AI Realism Over AI Hype
More and more I hear that the doomsday theories around AI are, in reality, a game played by CEOs of major AI companies — designed to secure capital investment and justify the enormous valuations of their stocks.
At the same time, discontent is spreading globally, particularly among younger generations. Just recently, a real estate mogul was booed at during a Florida university commencement speech after mentioning AI. In April, a Gallup survey showed that only 18% of Americans aged 18–29 feel “hopeful” about AI. And according to marketing and AI guru Scott Galloway, two of the fastest deteriorating “brands” in 2026 are “AI” and the “USA nation”.
So where does this leave the hotel industry?
Hard to say — but to me, one keyword going forward is AI realism.
AI undoubtedly brings tremendous opportunities, and as an outsourced revenue management company for hotels, we will continue to stay at the forefront of technological adaptation. But we must clearly separate distracting hype from meaningful implementation, and always focus on real, measurable ROI.
Revenue Management Pricing Systems have been part of the hotel industry for around 15 years at scale, with many more solutions emerging over the past 5–10 years. And despite the recent AI hype cycle, many of these systems — while valuable and often highly effective — have not fundamentally changed in the last three years. Most remain algorithm-based tools.

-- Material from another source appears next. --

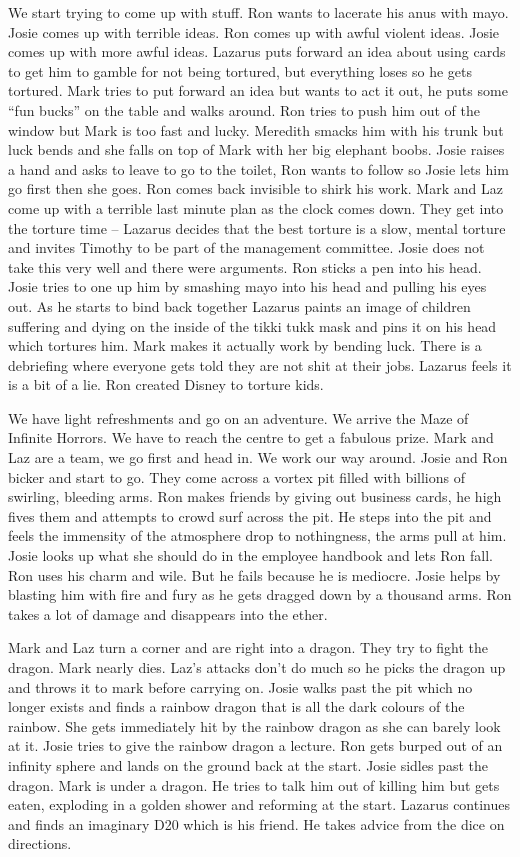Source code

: We start trying to come up with stuff. Ron wants to lacerate his anus with mayo. Josie comes up with terrible ideas. Ron comes up with awful violent ideas. Josie comes up with more awful ideas. Lazarus puts forward an idea about using cards to get him to gamble for not being tortured, but everything loses so he gets tortured. Mark tries to put forward an idea but wants to act it out, he puts some “fun bucks” on the table and walks around. Ron tries to push him out of the window but Mark is too fast and lucky. Meredith smacks him with his trunk but luck bends and she falls on top of Mark with her big elephant boobs. Josie raises a hand and asks to leave to go to the toilet, Ron wants to follow so Josie lets him go first then she goes. Ron comes back invisible to shirk his work. Mark and Laz come up with a terrible last minute plan as the clock comes down. They get into the torture time – Lazarus decides that the best torture is a slow, mental torture and invites Timothy to be part of the management committee. Josie does not take this very well and there were arguments. Ron sticks a pen into his head. Josie tries to one up him by smashing mayo into his head and pulling his eyes out. As he starts to bind back together Lazarus paints an image of children suffering and dying on the inside of the tikki tukk mask and pins it on his head which tortures him. Mark makes it actually work by bending luck. There is a debriefing where everyone gets told they are not shit at their jobs. Lazarus feels it is a bit of a lie. Ron created Disney to torture kids.\medskip

We have light refreshments and go on an adventure. We arrive the Maze of Infinite Horrors. We have to reach the centre to get a fabulous prize. Mark and Laz are a team, we go first and head in. We work our way around. Josie and Ron bicker and start to go. They come across a vortex pit filled with billions of swirling, bleeding arms. Ron makes friends by giving out business cards, he high fives them and attempts to crowd surf across the pit. He steps into the pit and feels the immensity of the atmosphere drop to nothingness, the arms pull at him. Josie looks up what she should do in the employee handbook and lets Ron fall. Ron uses his charm and wile. But he fails because he is mediocre. Josie helps by blasting him with fire and fury as he gets dragged down by a thousand arms. Ron takes a lot of damage and disappears into the ether.\medskip

Mark and Laz turn a corner and are right into a dragon. They try to fight the dragon. Mark nearly dies. Laz’s attacks don’t do much so he picks the dragon up and throws it to mark before carrying on. Josie walks past the pit which no longer exists and finds a rainbow dragon that is all the dark colours of the rainbow. She gets immediately hit by the rainbow dragon as she can barely look at it. Josie tries to give the rainbow dragon a lecture. Ron gets burped out of an infinity sphere and lands on the ground back at the start. Josie sidles past the dragon. Mark is under a dragon. He tries to talk him out of killing him but gets eaten, exploding in a golden shower and reforming at the start. Lazarus continues and finds an imaginary D20 which is his friend. He takes advice from the dice on directions.\medskip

That said, many solutions obviously do deliver clear ROI, and when combined with strong strategic execution, hotel performance definitely improves significantly.
The industry should absolutely continue to embrace technology — whether in guest experience, operational efficiency, or commercial performance. But we should not invest in AI for the sake of AI.
One principle in business remains unchanged: smart investments with clear ROI will always win. At berner+becker, we will continue to do what we do best: driving performance through strategic expertise and AI realism.